A l’adresse de la communauté internationale, Mgr Belo a déclaré que “le combat continue”, précisant que l’Eglise était désireuse “de défendre le Timor-Oriental au sein des instances internationales, afin d’obtenir l’aide financière et l’assistance technique nécessaires au développement du pays”. La tâche la plus urgente consiste en la reconstruction des écoles et des autres infrastructures, a-t-il précisé. “Nous sommes la nouvelle nation de ce millénaire, mais nous sommes aussi une des plus pauvres de la région”, a-t-il déclaré, ajoutant que le Timor-Oriental devait construire de nouvelles relations avec l’Indonésie, mettant “la période de l’occupation derrière nous”.

Au sujet du processus de réconciliation au sein de la société est-timoraise, tout en affirmant que “le passé est le passé”, Mgr Belo a dit ne pas être “totalement satisfait” du travail en cours (2). “Les crimes graves (qui ont été commis) doivent être punis, a-t-il déclaré.
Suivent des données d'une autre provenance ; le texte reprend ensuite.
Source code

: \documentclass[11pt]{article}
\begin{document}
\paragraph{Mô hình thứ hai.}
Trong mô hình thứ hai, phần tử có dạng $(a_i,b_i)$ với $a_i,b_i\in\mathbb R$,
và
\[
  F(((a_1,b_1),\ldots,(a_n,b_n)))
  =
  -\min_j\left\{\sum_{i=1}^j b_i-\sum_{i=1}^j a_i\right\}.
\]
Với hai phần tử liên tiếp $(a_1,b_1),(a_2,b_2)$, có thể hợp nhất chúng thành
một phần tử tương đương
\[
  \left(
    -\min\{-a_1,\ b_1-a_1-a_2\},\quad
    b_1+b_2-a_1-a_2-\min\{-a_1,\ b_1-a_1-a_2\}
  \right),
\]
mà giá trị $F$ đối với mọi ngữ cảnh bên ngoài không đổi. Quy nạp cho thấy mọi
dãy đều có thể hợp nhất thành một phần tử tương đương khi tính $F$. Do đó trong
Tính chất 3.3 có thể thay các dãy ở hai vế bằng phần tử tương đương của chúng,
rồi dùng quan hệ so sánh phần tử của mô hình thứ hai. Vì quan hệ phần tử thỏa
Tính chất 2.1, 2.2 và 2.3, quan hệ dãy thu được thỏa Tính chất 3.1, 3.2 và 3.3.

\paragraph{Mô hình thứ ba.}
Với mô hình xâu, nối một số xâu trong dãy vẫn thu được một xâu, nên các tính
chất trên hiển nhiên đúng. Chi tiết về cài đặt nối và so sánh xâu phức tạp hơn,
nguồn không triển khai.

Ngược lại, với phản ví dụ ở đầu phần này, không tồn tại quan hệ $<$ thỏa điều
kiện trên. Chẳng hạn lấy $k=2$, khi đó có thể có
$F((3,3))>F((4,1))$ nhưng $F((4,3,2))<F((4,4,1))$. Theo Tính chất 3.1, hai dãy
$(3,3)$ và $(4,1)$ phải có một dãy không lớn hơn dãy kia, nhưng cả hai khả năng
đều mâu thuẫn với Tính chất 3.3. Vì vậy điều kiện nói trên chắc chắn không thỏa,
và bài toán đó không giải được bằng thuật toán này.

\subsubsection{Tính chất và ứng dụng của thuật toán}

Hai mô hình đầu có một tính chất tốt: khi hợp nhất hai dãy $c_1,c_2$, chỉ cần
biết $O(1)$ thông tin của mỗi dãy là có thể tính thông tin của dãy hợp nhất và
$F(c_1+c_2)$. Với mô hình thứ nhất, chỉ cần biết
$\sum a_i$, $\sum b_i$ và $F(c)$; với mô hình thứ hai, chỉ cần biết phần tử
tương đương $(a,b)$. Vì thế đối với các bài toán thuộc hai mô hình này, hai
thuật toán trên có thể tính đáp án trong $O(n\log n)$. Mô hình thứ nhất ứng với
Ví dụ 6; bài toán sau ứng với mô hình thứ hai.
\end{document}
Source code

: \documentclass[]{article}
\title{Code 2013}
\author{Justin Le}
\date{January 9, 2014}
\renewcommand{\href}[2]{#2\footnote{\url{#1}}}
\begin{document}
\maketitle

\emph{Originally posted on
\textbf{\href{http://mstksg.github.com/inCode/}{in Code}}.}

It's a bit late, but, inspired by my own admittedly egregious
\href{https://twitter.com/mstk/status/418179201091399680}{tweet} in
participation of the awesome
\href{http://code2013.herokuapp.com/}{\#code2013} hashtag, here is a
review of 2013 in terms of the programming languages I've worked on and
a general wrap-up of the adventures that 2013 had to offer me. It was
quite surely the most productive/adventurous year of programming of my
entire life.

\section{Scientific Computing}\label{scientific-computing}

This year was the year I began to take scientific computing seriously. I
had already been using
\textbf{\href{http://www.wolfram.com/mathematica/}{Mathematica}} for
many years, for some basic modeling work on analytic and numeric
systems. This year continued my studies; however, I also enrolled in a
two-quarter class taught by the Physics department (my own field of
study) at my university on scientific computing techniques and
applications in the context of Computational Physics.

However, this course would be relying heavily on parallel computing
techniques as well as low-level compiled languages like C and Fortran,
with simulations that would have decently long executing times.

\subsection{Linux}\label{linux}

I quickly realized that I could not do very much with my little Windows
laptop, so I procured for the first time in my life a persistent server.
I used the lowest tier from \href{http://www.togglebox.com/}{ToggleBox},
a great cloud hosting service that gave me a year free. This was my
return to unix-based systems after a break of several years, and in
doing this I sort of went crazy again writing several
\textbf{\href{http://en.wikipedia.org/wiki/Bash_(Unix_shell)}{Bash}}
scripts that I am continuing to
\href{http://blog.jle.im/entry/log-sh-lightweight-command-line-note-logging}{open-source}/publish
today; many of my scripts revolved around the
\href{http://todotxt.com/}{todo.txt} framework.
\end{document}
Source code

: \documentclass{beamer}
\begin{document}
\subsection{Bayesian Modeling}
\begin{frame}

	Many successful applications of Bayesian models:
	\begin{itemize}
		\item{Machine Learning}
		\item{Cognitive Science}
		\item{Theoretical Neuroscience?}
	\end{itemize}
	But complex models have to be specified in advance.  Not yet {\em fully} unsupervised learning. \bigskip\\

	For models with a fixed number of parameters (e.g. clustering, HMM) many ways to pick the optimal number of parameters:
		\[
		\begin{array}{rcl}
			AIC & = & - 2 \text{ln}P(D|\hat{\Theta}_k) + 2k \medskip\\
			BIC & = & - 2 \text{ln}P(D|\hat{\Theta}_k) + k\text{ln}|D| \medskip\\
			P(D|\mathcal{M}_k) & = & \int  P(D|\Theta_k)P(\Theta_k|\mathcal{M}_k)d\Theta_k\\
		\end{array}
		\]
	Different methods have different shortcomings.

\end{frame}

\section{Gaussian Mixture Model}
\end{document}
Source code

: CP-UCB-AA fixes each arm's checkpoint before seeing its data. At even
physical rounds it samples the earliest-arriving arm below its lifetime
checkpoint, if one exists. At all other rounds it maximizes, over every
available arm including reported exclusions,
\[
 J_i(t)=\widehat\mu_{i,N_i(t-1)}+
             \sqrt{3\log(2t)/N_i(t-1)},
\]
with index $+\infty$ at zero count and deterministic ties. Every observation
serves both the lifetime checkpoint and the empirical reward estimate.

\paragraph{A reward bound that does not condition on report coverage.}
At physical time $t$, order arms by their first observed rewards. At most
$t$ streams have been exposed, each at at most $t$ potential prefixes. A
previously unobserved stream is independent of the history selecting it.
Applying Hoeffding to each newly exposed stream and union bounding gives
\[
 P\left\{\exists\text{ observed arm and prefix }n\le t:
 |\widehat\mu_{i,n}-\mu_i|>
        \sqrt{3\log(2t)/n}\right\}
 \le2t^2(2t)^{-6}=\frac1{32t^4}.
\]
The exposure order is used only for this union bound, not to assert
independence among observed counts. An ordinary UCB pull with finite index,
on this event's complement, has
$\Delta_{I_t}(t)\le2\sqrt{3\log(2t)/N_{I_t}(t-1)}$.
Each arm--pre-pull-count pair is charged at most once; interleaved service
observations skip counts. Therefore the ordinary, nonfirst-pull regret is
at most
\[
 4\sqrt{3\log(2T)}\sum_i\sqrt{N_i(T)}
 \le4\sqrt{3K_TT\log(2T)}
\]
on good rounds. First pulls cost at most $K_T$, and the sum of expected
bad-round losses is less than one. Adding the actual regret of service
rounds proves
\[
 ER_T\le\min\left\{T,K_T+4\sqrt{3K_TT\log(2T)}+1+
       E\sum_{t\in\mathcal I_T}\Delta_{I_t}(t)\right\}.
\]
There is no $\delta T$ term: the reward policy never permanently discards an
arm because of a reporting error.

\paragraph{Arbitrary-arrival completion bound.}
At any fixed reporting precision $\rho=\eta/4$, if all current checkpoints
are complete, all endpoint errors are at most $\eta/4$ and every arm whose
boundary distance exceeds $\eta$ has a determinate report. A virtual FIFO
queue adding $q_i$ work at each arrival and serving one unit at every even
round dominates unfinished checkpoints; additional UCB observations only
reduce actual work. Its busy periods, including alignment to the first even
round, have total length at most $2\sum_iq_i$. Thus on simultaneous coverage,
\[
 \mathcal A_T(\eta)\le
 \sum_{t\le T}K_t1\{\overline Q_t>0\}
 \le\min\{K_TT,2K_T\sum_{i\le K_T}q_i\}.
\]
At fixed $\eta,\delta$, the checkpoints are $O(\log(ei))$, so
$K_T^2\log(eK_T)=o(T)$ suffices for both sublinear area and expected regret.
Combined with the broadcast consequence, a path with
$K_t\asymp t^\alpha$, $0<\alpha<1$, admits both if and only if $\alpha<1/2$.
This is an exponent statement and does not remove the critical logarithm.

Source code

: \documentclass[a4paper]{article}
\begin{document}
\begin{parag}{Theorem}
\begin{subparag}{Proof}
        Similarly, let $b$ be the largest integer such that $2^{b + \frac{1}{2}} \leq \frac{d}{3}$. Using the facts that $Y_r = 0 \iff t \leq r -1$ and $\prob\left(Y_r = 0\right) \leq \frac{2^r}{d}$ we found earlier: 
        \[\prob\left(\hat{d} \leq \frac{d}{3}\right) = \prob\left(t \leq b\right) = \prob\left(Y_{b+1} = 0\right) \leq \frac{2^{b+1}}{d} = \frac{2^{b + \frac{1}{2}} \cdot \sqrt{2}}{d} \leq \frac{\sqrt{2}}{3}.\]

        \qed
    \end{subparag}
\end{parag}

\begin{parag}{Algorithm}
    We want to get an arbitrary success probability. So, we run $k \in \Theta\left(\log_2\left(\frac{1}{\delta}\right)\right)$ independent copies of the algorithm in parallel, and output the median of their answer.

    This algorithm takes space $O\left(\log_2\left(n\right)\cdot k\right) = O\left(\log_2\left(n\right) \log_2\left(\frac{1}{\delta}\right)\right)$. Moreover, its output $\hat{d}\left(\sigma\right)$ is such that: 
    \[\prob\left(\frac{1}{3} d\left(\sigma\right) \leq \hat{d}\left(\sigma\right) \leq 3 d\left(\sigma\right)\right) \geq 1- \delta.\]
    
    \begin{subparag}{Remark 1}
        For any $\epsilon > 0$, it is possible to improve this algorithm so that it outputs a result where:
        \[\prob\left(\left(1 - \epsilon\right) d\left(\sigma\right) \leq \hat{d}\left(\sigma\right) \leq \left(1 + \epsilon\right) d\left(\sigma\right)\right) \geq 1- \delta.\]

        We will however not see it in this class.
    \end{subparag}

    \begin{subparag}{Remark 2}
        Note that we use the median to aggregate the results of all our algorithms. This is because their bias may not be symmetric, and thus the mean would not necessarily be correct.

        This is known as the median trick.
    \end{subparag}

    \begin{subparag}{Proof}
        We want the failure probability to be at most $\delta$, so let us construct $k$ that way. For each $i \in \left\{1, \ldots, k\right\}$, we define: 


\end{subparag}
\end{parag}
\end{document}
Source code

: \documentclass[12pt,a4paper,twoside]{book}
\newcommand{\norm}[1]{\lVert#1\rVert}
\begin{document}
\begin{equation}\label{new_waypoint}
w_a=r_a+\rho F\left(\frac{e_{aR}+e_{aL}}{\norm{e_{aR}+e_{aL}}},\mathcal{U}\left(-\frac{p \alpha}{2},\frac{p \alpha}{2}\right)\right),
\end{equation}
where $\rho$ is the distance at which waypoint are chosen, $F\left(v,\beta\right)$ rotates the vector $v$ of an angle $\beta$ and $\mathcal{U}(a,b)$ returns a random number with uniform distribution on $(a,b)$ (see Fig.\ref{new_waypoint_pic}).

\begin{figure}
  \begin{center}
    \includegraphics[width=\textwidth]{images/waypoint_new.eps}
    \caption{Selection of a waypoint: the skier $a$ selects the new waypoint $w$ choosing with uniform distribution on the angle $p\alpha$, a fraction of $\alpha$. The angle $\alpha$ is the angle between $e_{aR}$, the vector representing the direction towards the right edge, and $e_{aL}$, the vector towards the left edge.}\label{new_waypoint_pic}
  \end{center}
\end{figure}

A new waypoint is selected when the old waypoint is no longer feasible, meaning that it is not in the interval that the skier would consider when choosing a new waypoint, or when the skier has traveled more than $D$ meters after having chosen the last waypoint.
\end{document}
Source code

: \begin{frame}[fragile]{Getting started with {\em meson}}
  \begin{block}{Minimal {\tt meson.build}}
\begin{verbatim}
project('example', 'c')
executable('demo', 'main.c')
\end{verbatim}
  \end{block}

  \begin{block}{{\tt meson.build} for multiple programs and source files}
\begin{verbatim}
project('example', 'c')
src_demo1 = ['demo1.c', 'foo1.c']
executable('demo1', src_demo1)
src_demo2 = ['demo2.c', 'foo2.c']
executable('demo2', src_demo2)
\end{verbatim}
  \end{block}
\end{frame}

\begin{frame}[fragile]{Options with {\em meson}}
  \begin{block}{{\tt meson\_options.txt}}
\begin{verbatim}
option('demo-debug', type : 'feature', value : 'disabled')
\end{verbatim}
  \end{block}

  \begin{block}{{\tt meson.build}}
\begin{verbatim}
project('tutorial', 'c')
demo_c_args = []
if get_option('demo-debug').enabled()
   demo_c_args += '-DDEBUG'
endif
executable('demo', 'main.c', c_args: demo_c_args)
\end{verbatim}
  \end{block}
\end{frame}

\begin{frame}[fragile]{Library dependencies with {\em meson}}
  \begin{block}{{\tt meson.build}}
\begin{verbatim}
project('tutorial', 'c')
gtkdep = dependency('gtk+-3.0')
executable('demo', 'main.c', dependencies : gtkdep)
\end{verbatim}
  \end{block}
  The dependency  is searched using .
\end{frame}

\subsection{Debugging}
J’entends les voix des veuves, les complaintes des femmes violées, celles des orphelins, qui ne veulent pas croiser dans la rue leurs agresseurs d’hier. Comment résoudre ceci ?”

Comme en écho aux propos de l’évêque de Dili, Xanana’ Gusmao, président élu en avril dernier et qui a prêté serment le 19 mai, a insisté, dans une interview accordée à l’agence catholique Ucanews (3), pour dire que ses objectifs à la tête de la nouvelle nation étaient certes “la démocratie, la stabilité et le développement” mais aussi “l’unité nationale et la réconciliation”. “Nous avons commencé le processus de réconciliation par des réunions à haut niveau, entre hommes politiques, mais nous n’en avons pas vu le fruit. C’est pourquoi nous avons démarré une nouvelle phase qui passe par des contacts à la frontière (entre le Timor-Oriental et la province indonésienne du Timor occidental) pour parler aux gens”, a-t-il expliqué, ajoutant que les réfugiés toujours présents en Indonésie “doivent revenir maintenant” et que “ceux qui ont commis des violences [au moment en août-septembre 1999] » reviendront dans un second temps, la justice leur étant garantie par la Constitution du Timor-Oriental.

Au sujet de l’Eglise catholique, Xanana’ Gusmao a témoigné de sa “grande reconnaissance” pour le rôle assumé pendant les années de l’occupation indonésienne. “Aujourd’hui, l’Eglise doit jouer un rô-le aussi important dans la construction d’une nation indépendante. La société civile du Timor-Oriental est encore embryonnaire”, a-t-il ajouté, précisant : “Je vois un rôle très important pour l’Eglise – celui de faire passer un message aux gens, non seulement la nécessité de respecter la démocratie, mais aussi donner confiance aux gens, que ce soit en tant qu’individus ou en tant que groupes”.

Le Timor-Oriental est peuplé de 740 000 habitants dont 90 % sont catholiques, les dix pour cent restants se répartissant en une petite communauté musulmane, en protestants et en animistes. L’Eglise catholique est organisée autour de deux territoires, celui de Dili et celui de Baucau. L’érection d’une troisième circonscription ecclésiastique est à l’étude et permettra la formation d’une Conférence des évêques catholiques du Timor-Oriental.